Thursday, December 22, 2011

run Hadoop under Lava Workload Scheduler

Other title:
run Hadoop in constrained environment
run Hadoop in shared environment with only a user account
run Hadoop with LSF

Opportunity.neu.edu cluster at Northeastern U doesn't have hadoop yet and I can see it will not have it in the near future. So I am wondering whether I can run hadoop as a job under Lava. The plan is like this:
Step 1: run hadoop in single mode as a job.
Step 2: run hadoop as a parallel job after initializing tasktracker on assigned node (MapReduce).
Step 3: run hadoop using full setting, add datanode on assigned node (HDFS).
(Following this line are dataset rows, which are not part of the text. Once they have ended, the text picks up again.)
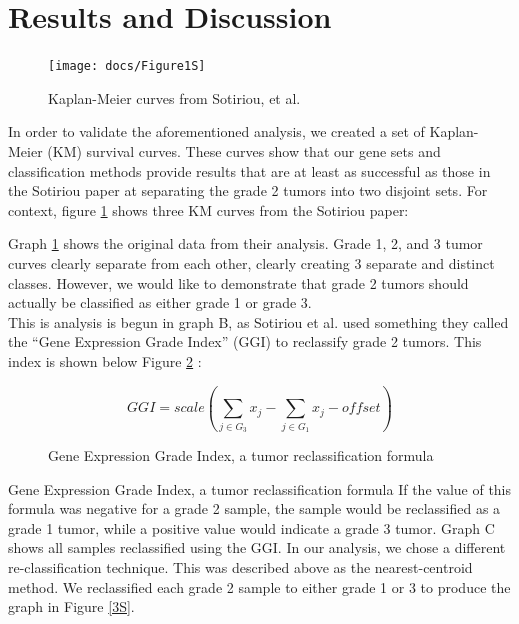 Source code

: \documentclass[a4paper,10pt]{article}
\begin{document}
\section{Results and Discussion}
\begin{figure}
\centering
\texttt{[image: docs/Figure1S]}
\caption{Kaplan-Meier curves from Sotiriou, et al.}\label{1S}
\end{figure}

In order to validate the aforementioned analysis, we created a set of Kaplan-Meier 
(KM) survival curves. These curves show that our gene sets and classification 
methods provide results that are at least as successful as those in the Sotiriou 
paper at separating the grade 2 tumors into two disjoint sets. 
For context, figure \ref{1S} shows three KM curves from the Sotiriou paper:

Graph \ref{1S} shows the original data from their analysis. Grade 1, 2, and 3 tumor 
curves clearly separate from each other, clearly creating 3 separate and distinct 
classes. However, we would like to demonstrate that grade 2 tumors should 
actually be classified as either grade 1 or grade 3. \\

This is analysis is begun in graph B, as Sotiriou et al. used something 
they called the “Gene Expression Grade Index” (GGI) to reclassify 
grade 2 tumors. This index is shown below Figure \ref{ggi} :\\

\begin{figure}
$$
GGI = scale\left( \sum_{j\in G_3}{ x_j } - \sum_{j\in G_1}{ x_j } - offset  \right)
$$\caption{Gene Expression Grade Index, a tumor reclassification formula}\label{ggi}
\end{figure}

Gene Expression Grade Index, a tumor reclassification formula
If the value of this formula was negative for a grade 2 sample, 
the sample would be reclassified as a grade 1 tumor, while a positive 
value would indicate a grade 3 tumor. Graph C shows all samples reclassified using the GGI.
In our analysis, we chose a different re-classification technique. 
This was described above as the nearest-centroid method. We reclassified 
each grade 2 sample to either grade 1 or 3 to produce the graph in Figure \ref{3S}.\\
\end{document}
Step 1: This goal is just simple enough. You just need to follow the get started http://hadoop.apache.org/common/docs/current/#Getting+Started
link and You should be OK. I try the pi example on the front node and it works.

Step2: I want to first try out MapReduce for several reasons. First, most algorithms I commonly use actually is compute-oriented; Second, it's not necessary for MapReduce to deal with HDFS, I can run it with local file system. If something runs wrong, it's easier to kill processes than to clean up files; Third, it should be easy if we can get HDFS running after we understand how to make MapReduce work.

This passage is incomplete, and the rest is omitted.